The irony that the court relies on people breaking the law is not lost on Hardesty, The Washington Post reports. “The court encourages the commission of crime so that we have adequate money to operate,” he noted. “I submit that at some point, maybe the legislature should revisit the manner by which the court is funded and the entire show should be in the state general fund. Just a point.”
The Nevada Highway Patrol’s shifting priorities is another issue contriubting to the lack of revenue to support the courts. The agency is focusing more on infractions that could cause accidents, such as distracted or drunk driving, according to the Las Vegas Review Journal.
Plus, the number of overall citations written has also declined. The Las Vegas Justice Court, for example, fell below 10,000 traffic cases a month three times in 2014. Those numbers contributed to traffic filings dropping from 17 percent between fiscal 2013 and 2014, from 168,852 to 202,940 in 2013, according to the Journal.

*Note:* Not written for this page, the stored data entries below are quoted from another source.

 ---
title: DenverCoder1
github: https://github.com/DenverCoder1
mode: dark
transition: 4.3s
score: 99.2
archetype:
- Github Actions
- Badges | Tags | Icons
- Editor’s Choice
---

Hardesty does not blame law enforcement officers, though. “I’m not faulting law enforcement – either they are understaffed or they have changed policies,” he said. “Now with all due respect to the citizens of Nevada, I don’t think anyone is driving better. I think the truth is that we’re seeing less traffic violations because law enforcement’s priorities have changed and it has changed dramatically.”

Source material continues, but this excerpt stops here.